10-28 juillet 2000
France. Conclusion d'un projet d'accord sur l'avenir de la Corse
Le 10, le gouvernement présente aux élus corses ses propositions sur l'avenir de l'île, arrêtées à l'issue du processus de discussion qui a été engagé en décembre 1999 par le Premier ministre Lionel Jospin. Un accord de principe se dégage sur la généralisation de l'enseignement de la langue corse, sur le régime fiscal – avec des exonérations conçues comme des incitations à l'investissement et une période de transition de dix ans en matière de droit de succession –, enfin sur le financement de l'économie – amélioration de l'accès au crédit et loi de programmation d'investissements publics sur quinze ans. Sur les questions principales, relatives à la simplification des institutions de l'île et au transfert de compétences législatives à l'Assemblée de Corse, la discussion reste ouverte. Le gouvernement exprime toutefois sa préférence pour le maintien d'une collectivité territoriale et d'un département, dotés d'une Assemblée et d'un exécutif uniques, plutôt que pour la création d'une collectivité unique. Matignon se prononce également en faveur de la délégation d'« un large pouvoir réglementaire » dans de nombreux domaines de compétences qui ne nécessitent pas « une dévolution de pouvoir législatif ». Le document envisage toutefois, comme l'exigent les nationalistes, la possibilité d'un transfert de compétences législatives, à titre dérogatoire, limité dans le temps et encadré par le Parlement.
Le 12, lors d'une réunion informelle, l'Assemblée de Corse approuve, à quelques réserves près, les propositions du gouvernement. Sur les deux questions institutionnelles, elle demande la création, avant le terme de son mandat en 2004, d'une collectivité unique et l'octroi d'un pouvoir législatif qui ne soit pas contrôlé par le Parlement.
Le 18, le journal Le Monde publie un entretien avec le ministre de l'Intérieur, Jean-Pierre Chevènement, dans lequel celui-ci constate que le gouvernement « est passé sous les fourches caudines des nationalistes [...] sous le chantage à la reprise des attentats ». Le ministre se déclare hostile à toute concession d'un pouvoir législatif à l'Assemblée de Corse, qui « risquerait bien vite d'exprimer surtout des intérêts politico-mafieux ». Jean-Pierre Chevènement met en garde Lionel Jospin : « Il sait jusqu'où je ne peux pas aller. »
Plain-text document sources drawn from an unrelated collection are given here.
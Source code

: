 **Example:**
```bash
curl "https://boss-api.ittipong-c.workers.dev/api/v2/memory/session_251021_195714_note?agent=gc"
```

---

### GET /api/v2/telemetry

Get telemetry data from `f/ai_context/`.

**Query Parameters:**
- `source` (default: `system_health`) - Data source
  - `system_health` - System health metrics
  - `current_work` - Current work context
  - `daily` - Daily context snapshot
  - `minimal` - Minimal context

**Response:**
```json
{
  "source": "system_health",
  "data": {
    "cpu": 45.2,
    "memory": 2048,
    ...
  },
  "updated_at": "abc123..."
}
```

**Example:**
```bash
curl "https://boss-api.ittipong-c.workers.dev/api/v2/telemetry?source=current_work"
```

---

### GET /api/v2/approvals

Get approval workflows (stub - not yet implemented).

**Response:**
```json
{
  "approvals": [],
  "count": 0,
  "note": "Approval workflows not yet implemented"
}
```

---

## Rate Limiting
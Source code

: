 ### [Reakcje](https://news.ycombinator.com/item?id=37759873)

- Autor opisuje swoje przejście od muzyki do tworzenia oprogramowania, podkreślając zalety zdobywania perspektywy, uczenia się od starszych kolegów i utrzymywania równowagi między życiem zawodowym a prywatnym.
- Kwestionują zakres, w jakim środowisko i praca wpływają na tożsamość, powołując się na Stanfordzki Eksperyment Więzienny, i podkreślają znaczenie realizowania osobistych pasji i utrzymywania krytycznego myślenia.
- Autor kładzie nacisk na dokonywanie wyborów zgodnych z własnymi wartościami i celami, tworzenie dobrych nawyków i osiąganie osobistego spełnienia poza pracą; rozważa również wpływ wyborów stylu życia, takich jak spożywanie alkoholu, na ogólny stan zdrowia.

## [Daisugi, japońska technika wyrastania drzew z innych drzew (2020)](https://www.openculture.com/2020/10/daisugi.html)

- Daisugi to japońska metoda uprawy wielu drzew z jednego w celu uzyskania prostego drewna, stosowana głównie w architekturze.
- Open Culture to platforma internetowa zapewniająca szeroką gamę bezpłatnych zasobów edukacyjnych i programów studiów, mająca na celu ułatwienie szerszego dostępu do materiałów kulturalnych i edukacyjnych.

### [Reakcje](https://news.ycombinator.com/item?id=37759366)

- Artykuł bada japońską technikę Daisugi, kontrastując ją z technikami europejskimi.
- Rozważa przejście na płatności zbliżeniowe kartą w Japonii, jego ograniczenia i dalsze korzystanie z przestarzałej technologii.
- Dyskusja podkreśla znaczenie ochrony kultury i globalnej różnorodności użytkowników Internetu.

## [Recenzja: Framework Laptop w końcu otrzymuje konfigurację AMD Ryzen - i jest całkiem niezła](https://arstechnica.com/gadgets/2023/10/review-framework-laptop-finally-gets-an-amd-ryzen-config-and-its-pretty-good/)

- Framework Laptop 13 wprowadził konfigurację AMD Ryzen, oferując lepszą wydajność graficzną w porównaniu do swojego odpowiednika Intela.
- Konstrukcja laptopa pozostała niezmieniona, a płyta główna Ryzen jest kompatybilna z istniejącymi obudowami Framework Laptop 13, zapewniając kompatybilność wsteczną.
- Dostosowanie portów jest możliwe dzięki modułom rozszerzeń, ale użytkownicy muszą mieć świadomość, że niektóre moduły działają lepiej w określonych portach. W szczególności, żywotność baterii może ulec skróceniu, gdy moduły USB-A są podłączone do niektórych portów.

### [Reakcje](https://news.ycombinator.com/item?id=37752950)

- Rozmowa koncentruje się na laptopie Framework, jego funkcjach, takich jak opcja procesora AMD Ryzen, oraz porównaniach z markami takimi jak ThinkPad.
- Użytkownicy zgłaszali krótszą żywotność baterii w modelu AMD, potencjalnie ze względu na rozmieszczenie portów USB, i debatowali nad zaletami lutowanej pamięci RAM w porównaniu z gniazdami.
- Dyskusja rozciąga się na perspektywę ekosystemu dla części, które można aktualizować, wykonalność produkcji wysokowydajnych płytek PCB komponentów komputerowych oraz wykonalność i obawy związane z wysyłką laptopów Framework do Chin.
Le 20, le gouvernement présente aux élus corses son projet d'accord-cadre sur l'avenir de l'île, destiné à « mieux prendre en compte les spécificités de la Corse dans la République » et à « fonder durablement la paix civile ». Celui-ci prévoit « la suppression des deux départements » et la « mise en place d'une collectivité unique », ce qui implique une révision constitutionnelle. Concernant le transfert de pouvoirs, le texte annonce le dépôt de projets de loi qui prévoient « de doter la collectivité territoriale de Corse d'un pouvoir réglementaire » et de lui donner « la possibilité de déroger [...] à certaines dispositions législatives » sous le contrôle du Parlement. Dans un arrêt de juillet 1993, le Conseil constitutionnel avait jugé ce type de dérogations conforme à la Constitution. Mais, le projet gouvernemental envisage « l'élargissement et la pérennisation » de ce dispositif. Cette étape supplémentaire exige une révision constitutionnelle qui reste conditionnée au bilan de l'étape transitoire, à l'accord des pouvoirs publics qui seront alors en fonction et au « rétablissement durable de la paix civile ». Les propositions relatives au statut fiscal, au financement de l'économie, à l'enseignement de la langue corse et au vote d'une loi de programmation restent quasi inchangées. Les révisions constitutionnelles évoquées n'auraient pas lieu avant 2004. Dans l'opposition, le R.P.R. et le R.P.F. expriment des réserves sur le projet d'accord, évoquant respectivement la « mise en cause de l'unité nationale et de l'indivisibilité de la République » et le « démantèlement de l'État ». Jean-Pierre Chevènement fait savoir qu'il « ne présentera pas le projet de statut pour la Corse » au Parlement.
Le 28, l'Assemblée de Corse approuve les propositions du gouvernement par 44 voix contre 2 et 5 abstentions. Évoquant dans son discours la paix civile, Jean-Guy Talamoni, chef de file de Corsica Nazione, déclare que « c'est au gouvernement d'en créer les conditions ».